After a single year in banking, Kang quit his day job.
In summer 2006, he and Kim formalized their Web design firm, naming it Barrel (www.
barrelny.com). Designing sites for student organizations had been a way for the pair to give something back to the Columbia community. But working at a discount wasn’t going to prop up their new enterprise.
“We realized that we’d done four Columbia group sites and maybe it was time to focus on more business-oriented ventures,” Kang remembers. “We couldn’t be stuck doing college sites forever. But then the Varsity Show project rolled around.”
Kang and Kim came highly recommended by Nishant Dixit ’07. They had designed the Web site for his unsuccessful run at the CCSC presidency last year. So when Dixit heard about the plan to build the institutional site for The Varsity Show from producers Olivia Gorvy ’08 and Geoffrey Karapetyan ’07, he went straight to Kang and Kim. It was too appetizing for them to pass up.
“It’s not just a club site where people go and check out events,” Kang says. “There’s a huge alumni network for The Varsity Show. There’s also a lot of interest within the [Columbia] community, and not just from people involved with it. The producers gave us books, DVDs, photos and a lot of text. We digested as much as possible to give them a look that would reflect the group’s personality.”

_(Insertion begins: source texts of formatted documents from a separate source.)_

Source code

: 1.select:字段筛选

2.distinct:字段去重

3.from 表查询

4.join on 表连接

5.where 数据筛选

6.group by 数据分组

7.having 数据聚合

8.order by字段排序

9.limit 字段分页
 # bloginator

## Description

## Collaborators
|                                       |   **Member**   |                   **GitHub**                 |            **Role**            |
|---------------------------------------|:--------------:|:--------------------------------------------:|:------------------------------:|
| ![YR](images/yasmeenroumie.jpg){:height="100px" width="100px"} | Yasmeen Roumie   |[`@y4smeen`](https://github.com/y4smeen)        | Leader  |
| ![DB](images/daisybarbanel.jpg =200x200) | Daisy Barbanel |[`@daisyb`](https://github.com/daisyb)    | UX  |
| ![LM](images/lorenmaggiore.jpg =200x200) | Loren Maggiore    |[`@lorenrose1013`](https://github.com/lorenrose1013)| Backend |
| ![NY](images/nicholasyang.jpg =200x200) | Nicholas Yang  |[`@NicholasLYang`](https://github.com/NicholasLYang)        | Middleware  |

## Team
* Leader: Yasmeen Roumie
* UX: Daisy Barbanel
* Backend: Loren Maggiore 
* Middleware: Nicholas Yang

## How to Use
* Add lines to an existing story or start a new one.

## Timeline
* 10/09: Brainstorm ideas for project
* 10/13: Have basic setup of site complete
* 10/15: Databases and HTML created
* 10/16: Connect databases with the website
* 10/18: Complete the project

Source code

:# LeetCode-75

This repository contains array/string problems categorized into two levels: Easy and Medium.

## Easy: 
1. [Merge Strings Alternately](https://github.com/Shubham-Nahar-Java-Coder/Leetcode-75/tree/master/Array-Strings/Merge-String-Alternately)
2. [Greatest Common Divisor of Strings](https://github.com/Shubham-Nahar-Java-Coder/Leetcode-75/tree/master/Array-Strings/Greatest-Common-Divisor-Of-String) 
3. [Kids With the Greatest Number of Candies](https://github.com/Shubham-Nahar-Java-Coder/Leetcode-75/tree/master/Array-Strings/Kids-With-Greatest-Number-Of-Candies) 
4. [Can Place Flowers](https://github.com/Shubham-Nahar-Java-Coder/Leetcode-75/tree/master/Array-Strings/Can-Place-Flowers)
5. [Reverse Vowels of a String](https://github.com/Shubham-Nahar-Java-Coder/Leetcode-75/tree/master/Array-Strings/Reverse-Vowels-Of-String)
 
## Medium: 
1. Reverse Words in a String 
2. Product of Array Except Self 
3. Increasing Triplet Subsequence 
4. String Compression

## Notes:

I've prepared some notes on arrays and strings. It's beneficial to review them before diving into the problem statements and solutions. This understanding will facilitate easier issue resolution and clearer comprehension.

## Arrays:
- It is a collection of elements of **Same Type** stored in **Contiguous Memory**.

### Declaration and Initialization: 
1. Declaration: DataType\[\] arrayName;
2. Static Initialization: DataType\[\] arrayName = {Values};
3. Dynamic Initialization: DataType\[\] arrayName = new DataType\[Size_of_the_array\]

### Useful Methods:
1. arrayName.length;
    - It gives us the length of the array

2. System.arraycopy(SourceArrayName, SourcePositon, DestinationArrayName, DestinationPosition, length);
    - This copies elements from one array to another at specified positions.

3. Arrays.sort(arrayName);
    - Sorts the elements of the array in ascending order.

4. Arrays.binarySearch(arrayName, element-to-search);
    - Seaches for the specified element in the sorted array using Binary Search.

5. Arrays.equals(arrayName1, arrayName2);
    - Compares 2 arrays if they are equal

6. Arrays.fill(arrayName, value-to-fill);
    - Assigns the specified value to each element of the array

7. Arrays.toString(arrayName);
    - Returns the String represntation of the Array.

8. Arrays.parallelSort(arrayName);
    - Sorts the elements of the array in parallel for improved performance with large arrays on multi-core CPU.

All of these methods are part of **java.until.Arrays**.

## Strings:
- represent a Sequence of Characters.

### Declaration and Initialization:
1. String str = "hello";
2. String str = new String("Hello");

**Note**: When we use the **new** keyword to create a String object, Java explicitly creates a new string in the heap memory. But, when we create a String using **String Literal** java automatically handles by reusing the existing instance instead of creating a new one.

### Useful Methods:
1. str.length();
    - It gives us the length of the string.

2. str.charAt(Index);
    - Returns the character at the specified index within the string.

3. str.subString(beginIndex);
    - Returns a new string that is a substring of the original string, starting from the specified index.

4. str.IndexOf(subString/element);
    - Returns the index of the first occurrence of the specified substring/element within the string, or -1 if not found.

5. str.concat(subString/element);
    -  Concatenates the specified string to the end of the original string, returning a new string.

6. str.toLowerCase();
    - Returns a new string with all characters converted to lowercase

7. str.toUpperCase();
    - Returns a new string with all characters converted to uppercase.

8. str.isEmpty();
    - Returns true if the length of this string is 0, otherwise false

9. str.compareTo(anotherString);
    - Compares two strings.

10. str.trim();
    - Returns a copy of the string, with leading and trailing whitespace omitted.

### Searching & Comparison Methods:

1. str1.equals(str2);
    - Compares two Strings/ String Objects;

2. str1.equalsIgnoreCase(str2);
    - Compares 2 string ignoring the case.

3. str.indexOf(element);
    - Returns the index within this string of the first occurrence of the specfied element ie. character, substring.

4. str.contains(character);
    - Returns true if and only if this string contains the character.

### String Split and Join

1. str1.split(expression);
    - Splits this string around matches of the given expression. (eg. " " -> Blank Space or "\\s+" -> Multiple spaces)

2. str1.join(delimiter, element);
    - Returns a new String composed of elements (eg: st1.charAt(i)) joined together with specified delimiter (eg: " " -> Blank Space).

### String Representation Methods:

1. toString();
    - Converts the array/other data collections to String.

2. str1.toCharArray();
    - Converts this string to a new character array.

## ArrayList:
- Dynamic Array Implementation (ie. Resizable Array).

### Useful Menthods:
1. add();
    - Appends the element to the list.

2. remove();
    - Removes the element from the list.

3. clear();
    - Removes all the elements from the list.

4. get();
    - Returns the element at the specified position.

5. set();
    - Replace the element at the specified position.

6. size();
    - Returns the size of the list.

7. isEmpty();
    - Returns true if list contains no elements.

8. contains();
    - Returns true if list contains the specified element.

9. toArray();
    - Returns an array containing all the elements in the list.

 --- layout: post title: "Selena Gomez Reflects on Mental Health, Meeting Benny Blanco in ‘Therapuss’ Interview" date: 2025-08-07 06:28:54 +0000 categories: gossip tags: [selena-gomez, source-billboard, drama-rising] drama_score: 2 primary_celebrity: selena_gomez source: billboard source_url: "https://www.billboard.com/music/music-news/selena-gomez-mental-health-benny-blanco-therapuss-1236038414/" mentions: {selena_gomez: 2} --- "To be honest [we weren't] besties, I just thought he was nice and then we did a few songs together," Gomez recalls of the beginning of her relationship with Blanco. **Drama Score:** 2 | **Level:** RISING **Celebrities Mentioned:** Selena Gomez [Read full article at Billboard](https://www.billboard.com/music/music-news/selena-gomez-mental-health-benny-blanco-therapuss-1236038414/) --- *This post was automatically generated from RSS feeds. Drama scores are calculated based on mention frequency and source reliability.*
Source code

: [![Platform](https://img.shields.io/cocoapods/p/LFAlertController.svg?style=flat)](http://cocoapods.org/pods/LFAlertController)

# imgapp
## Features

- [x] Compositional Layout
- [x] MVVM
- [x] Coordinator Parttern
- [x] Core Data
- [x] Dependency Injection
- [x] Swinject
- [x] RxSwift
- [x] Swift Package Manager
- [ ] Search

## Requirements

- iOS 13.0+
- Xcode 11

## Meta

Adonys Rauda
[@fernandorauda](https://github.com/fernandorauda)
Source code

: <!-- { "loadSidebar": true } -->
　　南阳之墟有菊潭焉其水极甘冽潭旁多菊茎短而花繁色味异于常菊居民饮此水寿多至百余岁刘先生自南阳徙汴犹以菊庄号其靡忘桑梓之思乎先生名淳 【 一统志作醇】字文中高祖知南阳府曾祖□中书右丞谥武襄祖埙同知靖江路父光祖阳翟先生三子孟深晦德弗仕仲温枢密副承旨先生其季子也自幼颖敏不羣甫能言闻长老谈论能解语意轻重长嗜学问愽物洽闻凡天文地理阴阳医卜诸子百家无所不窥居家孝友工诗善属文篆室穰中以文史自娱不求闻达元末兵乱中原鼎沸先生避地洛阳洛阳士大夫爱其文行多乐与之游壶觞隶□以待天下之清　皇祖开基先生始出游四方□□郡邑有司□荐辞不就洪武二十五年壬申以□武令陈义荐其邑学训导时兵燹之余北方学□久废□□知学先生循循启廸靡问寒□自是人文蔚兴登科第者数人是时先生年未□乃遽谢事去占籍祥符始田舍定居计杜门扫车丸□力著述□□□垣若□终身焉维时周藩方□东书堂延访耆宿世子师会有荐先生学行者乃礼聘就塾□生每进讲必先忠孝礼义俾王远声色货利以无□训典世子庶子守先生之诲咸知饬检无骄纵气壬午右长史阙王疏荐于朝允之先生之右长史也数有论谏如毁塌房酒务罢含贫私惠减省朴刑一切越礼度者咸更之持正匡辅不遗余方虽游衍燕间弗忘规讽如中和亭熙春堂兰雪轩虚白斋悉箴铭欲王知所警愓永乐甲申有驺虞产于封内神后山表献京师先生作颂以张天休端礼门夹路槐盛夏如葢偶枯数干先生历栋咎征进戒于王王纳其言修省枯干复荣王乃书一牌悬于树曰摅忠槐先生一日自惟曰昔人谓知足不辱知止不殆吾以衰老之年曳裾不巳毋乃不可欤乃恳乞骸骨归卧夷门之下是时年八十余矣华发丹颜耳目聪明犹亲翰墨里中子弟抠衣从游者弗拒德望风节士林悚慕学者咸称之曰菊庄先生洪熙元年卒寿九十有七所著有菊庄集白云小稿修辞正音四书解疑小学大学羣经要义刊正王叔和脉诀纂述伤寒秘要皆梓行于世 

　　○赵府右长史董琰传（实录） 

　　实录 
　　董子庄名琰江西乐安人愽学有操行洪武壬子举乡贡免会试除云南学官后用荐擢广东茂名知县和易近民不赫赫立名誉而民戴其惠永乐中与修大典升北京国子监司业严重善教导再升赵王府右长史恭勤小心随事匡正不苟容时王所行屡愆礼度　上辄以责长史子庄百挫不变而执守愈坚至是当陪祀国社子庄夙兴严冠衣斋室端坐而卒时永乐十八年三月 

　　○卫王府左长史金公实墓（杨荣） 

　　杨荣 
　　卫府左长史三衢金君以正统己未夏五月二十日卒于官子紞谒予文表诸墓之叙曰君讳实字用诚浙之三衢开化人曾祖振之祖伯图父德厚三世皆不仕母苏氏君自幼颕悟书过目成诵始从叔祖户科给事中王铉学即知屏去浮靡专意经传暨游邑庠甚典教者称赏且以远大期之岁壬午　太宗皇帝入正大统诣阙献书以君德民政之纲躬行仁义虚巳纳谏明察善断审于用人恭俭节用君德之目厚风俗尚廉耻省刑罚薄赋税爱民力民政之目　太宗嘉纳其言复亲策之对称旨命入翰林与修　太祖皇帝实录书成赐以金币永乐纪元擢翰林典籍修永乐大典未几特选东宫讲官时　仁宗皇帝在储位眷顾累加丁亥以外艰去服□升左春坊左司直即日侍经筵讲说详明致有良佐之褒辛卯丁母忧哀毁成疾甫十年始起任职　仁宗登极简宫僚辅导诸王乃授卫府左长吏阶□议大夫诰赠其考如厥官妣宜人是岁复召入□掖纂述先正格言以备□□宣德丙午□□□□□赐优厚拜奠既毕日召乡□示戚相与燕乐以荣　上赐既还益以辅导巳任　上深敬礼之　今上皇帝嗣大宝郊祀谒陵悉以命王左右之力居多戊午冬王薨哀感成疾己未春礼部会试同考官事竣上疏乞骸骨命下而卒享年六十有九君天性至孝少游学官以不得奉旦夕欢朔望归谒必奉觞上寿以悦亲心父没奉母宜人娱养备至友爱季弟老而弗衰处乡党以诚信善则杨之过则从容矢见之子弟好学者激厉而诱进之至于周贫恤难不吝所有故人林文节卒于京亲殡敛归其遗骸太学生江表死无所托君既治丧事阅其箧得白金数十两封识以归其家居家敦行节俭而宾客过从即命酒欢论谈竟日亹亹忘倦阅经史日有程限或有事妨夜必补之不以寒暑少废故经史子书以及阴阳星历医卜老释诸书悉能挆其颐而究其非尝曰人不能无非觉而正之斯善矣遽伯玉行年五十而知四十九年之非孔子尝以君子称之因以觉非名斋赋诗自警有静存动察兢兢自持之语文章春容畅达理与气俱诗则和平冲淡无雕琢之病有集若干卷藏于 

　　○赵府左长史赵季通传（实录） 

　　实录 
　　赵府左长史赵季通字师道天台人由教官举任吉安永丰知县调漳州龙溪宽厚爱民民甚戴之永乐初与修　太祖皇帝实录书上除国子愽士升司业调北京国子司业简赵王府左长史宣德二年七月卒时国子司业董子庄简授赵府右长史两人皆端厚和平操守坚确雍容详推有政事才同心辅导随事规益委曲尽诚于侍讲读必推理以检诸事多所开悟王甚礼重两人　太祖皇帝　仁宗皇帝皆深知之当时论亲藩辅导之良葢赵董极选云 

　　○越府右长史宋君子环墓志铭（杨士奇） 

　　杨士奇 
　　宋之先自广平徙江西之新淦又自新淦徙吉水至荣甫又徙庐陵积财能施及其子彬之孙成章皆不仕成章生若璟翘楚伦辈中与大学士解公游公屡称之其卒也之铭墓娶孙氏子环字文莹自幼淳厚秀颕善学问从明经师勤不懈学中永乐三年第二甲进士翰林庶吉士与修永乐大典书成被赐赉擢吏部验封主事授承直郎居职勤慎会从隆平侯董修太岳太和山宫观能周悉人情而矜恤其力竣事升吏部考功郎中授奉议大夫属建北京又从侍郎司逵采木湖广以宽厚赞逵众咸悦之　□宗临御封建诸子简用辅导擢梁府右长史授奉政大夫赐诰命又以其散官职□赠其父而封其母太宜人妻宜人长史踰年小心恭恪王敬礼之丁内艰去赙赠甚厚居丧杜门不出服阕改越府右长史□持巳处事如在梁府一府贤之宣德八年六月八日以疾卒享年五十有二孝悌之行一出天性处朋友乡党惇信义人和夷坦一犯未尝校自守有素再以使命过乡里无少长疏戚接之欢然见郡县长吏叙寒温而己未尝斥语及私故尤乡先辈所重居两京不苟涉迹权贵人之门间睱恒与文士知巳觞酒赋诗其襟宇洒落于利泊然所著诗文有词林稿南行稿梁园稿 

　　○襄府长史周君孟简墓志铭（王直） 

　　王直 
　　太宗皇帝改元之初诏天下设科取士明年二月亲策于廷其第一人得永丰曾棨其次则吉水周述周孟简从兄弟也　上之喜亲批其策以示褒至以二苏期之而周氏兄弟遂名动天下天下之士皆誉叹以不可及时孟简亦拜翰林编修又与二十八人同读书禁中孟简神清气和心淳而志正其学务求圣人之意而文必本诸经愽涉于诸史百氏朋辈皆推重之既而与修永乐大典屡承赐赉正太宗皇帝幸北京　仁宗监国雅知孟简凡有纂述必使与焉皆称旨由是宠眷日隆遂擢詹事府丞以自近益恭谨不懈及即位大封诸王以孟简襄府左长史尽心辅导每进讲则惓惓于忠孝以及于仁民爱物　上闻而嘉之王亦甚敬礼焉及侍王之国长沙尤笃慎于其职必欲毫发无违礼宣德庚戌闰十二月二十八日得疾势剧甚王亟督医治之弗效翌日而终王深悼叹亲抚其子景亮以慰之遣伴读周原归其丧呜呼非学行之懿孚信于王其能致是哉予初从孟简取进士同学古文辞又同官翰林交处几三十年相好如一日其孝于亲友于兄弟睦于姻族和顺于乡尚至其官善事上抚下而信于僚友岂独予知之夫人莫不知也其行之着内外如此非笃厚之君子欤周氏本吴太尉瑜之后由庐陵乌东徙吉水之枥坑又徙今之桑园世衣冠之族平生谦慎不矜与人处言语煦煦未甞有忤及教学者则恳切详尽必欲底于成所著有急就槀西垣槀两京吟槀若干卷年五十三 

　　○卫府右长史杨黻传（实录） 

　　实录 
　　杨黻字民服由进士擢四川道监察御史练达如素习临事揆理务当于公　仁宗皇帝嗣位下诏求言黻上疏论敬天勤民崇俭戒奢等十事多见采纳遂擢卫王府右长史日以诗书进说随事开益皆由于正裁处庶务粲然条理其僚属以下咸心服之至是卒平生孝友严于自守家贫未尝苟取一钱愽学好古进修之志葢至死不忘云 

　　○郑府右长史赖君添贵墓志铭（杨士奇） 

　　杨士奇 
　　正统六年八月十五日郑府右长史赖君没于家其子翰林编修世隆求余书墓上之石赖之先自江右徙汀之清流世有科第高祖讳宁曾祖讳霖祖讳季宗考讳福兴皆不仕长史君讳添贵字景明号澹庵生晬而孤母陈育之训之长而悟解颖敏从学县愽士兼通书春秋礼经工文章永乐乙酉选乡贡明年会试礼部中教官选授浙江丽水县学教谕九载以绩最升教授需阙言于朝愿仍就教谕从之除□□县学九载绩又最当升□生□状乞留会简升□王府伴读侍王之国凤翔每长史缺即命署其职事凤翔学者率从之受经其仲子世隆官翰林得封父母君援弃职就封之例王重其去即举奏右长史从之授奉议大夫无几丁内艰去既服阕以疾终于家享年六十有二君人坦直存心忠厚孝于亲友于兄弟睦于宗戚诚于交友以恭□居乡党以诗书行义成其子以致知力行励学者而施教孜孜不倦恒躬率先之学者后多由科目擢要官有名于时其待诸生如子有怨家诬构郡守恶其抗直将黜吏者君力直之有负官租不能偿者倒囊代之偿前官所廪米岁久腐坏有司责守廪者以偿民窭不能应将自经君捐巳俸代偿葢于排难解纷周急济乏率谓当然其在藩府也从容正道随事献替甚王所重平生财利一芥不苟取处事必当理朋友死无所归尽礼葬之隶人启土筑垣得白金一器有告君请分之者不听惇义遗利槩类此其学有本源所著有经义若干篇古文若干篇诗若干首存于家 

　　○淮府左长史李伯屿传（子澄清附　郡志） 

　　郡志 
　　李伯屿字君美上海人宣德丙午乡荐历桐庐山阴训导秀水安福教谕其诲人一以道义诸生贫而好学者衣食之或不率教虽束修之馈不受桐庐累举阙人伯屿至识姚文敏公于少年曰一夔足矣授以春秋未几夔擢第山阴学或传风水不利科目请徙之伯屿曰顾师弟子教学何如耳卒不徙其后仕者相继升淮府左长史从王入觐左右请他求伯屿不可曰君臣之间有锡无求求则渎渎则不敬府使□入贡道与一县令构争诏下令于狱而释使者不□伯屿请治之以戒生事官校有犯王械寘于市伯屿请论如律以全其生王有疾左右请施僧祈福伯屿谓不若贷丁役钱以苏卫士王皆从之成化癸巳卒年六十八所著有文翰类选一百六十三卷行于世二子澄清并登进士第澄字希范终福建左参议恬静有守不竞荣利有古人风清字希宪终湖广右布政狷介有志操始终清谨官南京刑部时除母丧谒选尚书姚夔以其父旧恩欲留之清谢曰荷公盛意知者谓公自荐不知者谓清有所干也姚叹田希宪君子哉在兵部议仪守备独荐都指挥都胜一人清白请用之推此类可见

Collaborating with the producers starting in November 2006, Kang and Kim set about designing what Kang calls “a stained-glass look with a wide color palette.” As he describes this, someone sitting at a computer across the Lerner Hall lounge is staring at a brightly-colored page that Kang recognizes. “Yeah, that’s it,” he says — a testament to the popularity of www.thevarsityshow.com, which offers downloadable music from past years, photos, history and video clips.
By December, the layout was finished, but only because the pair worked at breakneck speed. “I was in school full-time and Peter had a pretty crazy schedule,” Kim remembers. “So whatever time we had needed to be pretty high-paced.”
They finished the project in about two months and met their deadline, the end of winter break. But it was not without ratcheting up their efforts at the end. “We were working 15–16 hour days for at least a week. If we had taken it at a normal pace, we might have needed three or four months.”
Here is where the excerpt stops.